Enhanced Innovized Repair Operator for Evolutionary Multi- and Many-objective Optimization

• URL: http://arxiv.org/abs/2011.10760v1
• Date: Sat, 21 Nov 2020 10:29:15 GMT
• Title: Enhanced Innovized Repair Operator for Evolutionary Multi- and Many-objective Optimization
• Authors: Sukrit Mittal and Dhish Kumar Saxena and Kalyanmoy Deb and Erik Goodman
• Abstract summary: "Innovization" is a task of learning common relationships among some or all of the Pareto-optimal (PO) solutions in optimisation problems.

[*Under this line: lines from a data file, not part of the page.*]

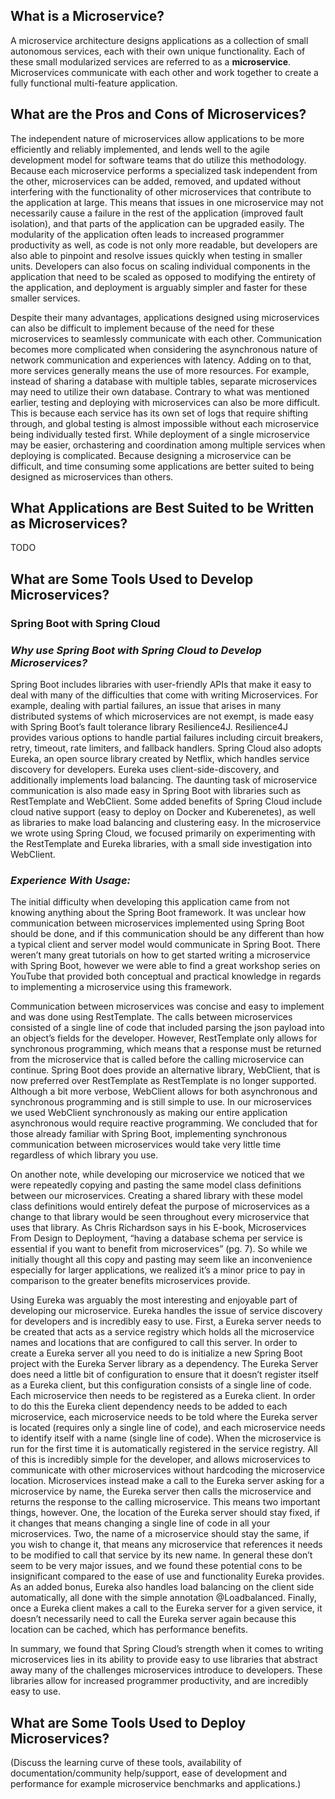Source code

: ## What is a Microservice?

A microservice architecture designs applications as a collection of small autonomous services, each with their own unique functionality. Each of these small modularized services are referred to as a **microservice**. Microservices communicate with each other and work together to create a fully functional multi-feature application.

## What are the Pros and Cons of Microservices?

The independent nature of microservices allow applications to be more efficiently and reliably implemented, and lends well to the agile development model for software teams that do utilize this methodology. Because each microservice performs a specialized task independent from the other, microservices can be added, removed, and updated without interfering with the functionality of other microservices that contribute to the application at large. This means that issues in one microservice may not necessarily cause a failure in the rest of the application (improved fault isolation), and that parts of the application can be upgraded easily. The modularity of the application often leads to increased programmer productivity as well, as code is not only more readable, but developers are also able to pinpoint and resolve issues quickly when testing in smaller units. Developers can also focus on scaling individual components in the application that need to be scaled as opposed to modifying the entirety of the application, and deployment is arguably simpler and faster for these smaller services.

Despite their many advantages, applications designed using microservices can also be difficult to implement because of the need for these microservices to seamlessly communicate with each other. Communication becomes more complicated when considering the asynchronous nature of network communication and experiences with latency. Adding on to that, more services generally means the use of more resources. For example, instead of sharing a database with multiple tables, separate microservices may need to utilize their own database. Contrary to what was mentioned earlier, testing and deploying with microservices can also be more difficult. This is because each service has its own set of logs that require shifting through, and global testing is almost impossible without each microservice being individually tested first. While deployment of a single microservice may be easier, orchastering and coordination among multiple services when deploying is complicated. Because designing a microservice can be difficult, and time consuming some applications are better suited to being designed as microservices than others.

## What Applications are Best Suited to be Written as Microservices?

TODO

## What are Some Tools Used to Develop Microservices? 
### Spring Boot with Spring Cloud
### *Why use Spring Boot with Spring Cloud to Develop Microservices?*

Spring Boot includes libraries with user-friendly APIs that make it easy to deal with many of the difficulties that come with writing Microservices. For example, dealing with partial failures, an issue that arises in many distributed systems of which microservices are not exempt, is made easy with Spring Boot’s fault tolerance library Resilience4J. Resilience4J provides various options to handle partial failures including circuit breakers, retry, timeout, rate limiters, and fallback handlers. Spring Cloud also adopts Eureka, an open source library created by Netflix, which handles service discovery for developers. Eureka uses client-side-discovery, and additionally implements load balancing. The daunting task of microservice communication is also made easy in Spring Boot with libraries such as RestTemplate and WebClient. Some added benefits of Spring Cloud include cloud native support (easy to deploy on Docker and Kuberenetes), as well as libraries to make load balancing and clustering easy. In the microservice we wrote using Spring Cloud, we focused primarily on experimenting with the RestTemplate and Eureka libraries, with a small side investigation into WebClient.

### *Experience With Usage:*

The initial difficulty when developing this application came from not knowing anything about the Spring Boot framework. It was unclear how communication between microservices implemented using Spring Boot should be done, and if this communication should be any different than how a typical client and server model would communicate in Spring Boot. There weren’t many great tutorials on how to get started writing a microservice with Spring Boot, however we were able to find a great workshop series on YouTube that provided both conceptual and practical knowledge in regards to implementing a microservice using this framework.

Communication between microservices was concise and easy to implement and was done using RestTemplate. The calls between microservices consisted of a single line of code that included parsing the json payload into an object’s fields for the developer. However, RestTemplate only allows for synchronous programming, which means that a response must be returned from the microservice that is called before the calling microservice can continue. Spring Boot does provide an alternative library, WebClient, that is now preferred over RestTemplate as RestTemplate is no longer supported. Although a bit more verbose, WebClient allows for both asynchronous and synchronous programming and is still simple to use. In our microservices we used WebClient synchronously as making our entire application asynchronous would require reactive programming. We concluded that for those already familiar with Spring Boot, implementing synchronous communication between microservices would take very little time regardless of which library you use.

On another note, while developing our microservice we noticed that we were repeatedly copying and pasting the same model class definitions between our microservices. Creating a shared library with these model class definitions would entirely defeat the purpose of microservices as a change to that library would be seen throughout every microservice that uses that library. As Chris Richardson says in his E-book, Microservices From Design to Deployment, “having a database schema per service is essential if you want to benefit from microservices” (pg. 7). So while we initially thought all this copy and pasting may seem like an inconvenience especially for larger applications, we realized it’s a minor price to pay in comparison to the greater benefits microservices provide.

Using Eureka was arguably the most interesting and enjoyable part of developing our microservice. Eureka handles the issue of service discovery for developers and is incredibly easy to use. First, a Eureka server needs to be created that acts as a service registry which holds all the microservice names and locations that are configured to call this server. In order to create a Eureka server all you need to do is initialize a new Spring Boot project with the Eureka Server library as a dependency. The Eureka Server does need a little bit of configuration to ensure that it doesn’t register itself as a Eureka client, but this configuration consists of a single line of code. Each microservice then needs to be registered as a Eureka client. In order to do this the Eureka client dependency needs to be added to each microservice, each microservice needs to be told where the Eureka server is located (requires only a single line of code), and each microservice needs to identify itself with a name (single line of code). When the microservice is run for the first time it is automatically registered in the service registry. All of this is incredibly simple for the developer, and allows microservices to communicate with other microservices without hardcoding the microservice location. Microservices instead make a call to the Eureka server asking for a microservice by name, the Eureka server then calls the microservice and returns the response to the calling microservice. This means two important things, however. One, the location of the Eureka server should stay fixed, if it changes that means changing a single line of code in all your microservices. Two, the name of a microservice should stay the same, if you wish to change it, that means any microservice that references it needs to be modified to call that service by its new name. In general these don’t seem to be very major issues, and we found these potential cons to be insignificant compared to the ease of use and functionality Eureka provides. As an added bonus, Eureka also handles load balancing on the client side automatically, all done with the simple annotation @Loadbalanced. Finally, once a Eureka client makes a call to the Eureka server for a given service, it doesn’t necessarily need to call the Eureka server again because this location can be cached, which has performance benefits.

In summary, we found that Spring Cloud’s strength when it comes to writing microservices lies in its ability to provide easy to use libraries that abstract away many of the challenges microservices introduce to developers. These libraries allow for increased programmer productivity, and are incredibly easy to use. 


## What are Some Tools Used to Deploy Microservices? 

(Discuss the learning curve of these tools, availability of documentation/community help/support, ease of development and performance for example microservice benchmarks and applications.)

Recent studies have shown that a chronological sequence of non-dominated solutions also possess salient patterns that can be used to learn problem features. We propose a machine-learning- (ML-) assisted modelling approach that learns the modifications in design variables needed to advance population members towards the Pareto-optimal set.
• Score: 5.885238773559015
• License: http://arxiv.org/licenses/nonexclusive-distrib/1.0/
• Abstract: "Innovization" is a task of learning common relationships among some or all of the Pareto-optimal (PO) solutions in multi- and many-objective optimization problems. Recent studies have shown that a chronological sequence of non-dominated solutions obtained in consecutive iterations during an optimization run also possess salient patterns that can be used to learn problem features to help create new and improved solutions. In this paper, we propose a machine-learning- (ML-) assisted modelling approach that learns the modifications in design variables needed to advance population members towards the Pareto-optimal set. We then propose to use the resulting ML model as an additional innovized repair (IR2) operator to be applied on offspring solutions created by the usual genetic operators, as a novel mean of improving their convergence properties. In this paper, the well-known random forest (RF) method is used as the ML model and is integrated with various evolutionary multi- and many-objective optimization algorithms, including NSGA-II, NSGA-III, and MOEA/D. On several test problems ranging from two to five objectives, we demonstrate improvement in convergence behaviour using the proposed IR2-RF operator. Since the operator does not demand any additional solution evaluations, instead using the history of gradual and progressive improvements in solutions over generations, the proposed ML-based optimization opens up a new direction of optimization algorithm development with advances in AI and ML approaches.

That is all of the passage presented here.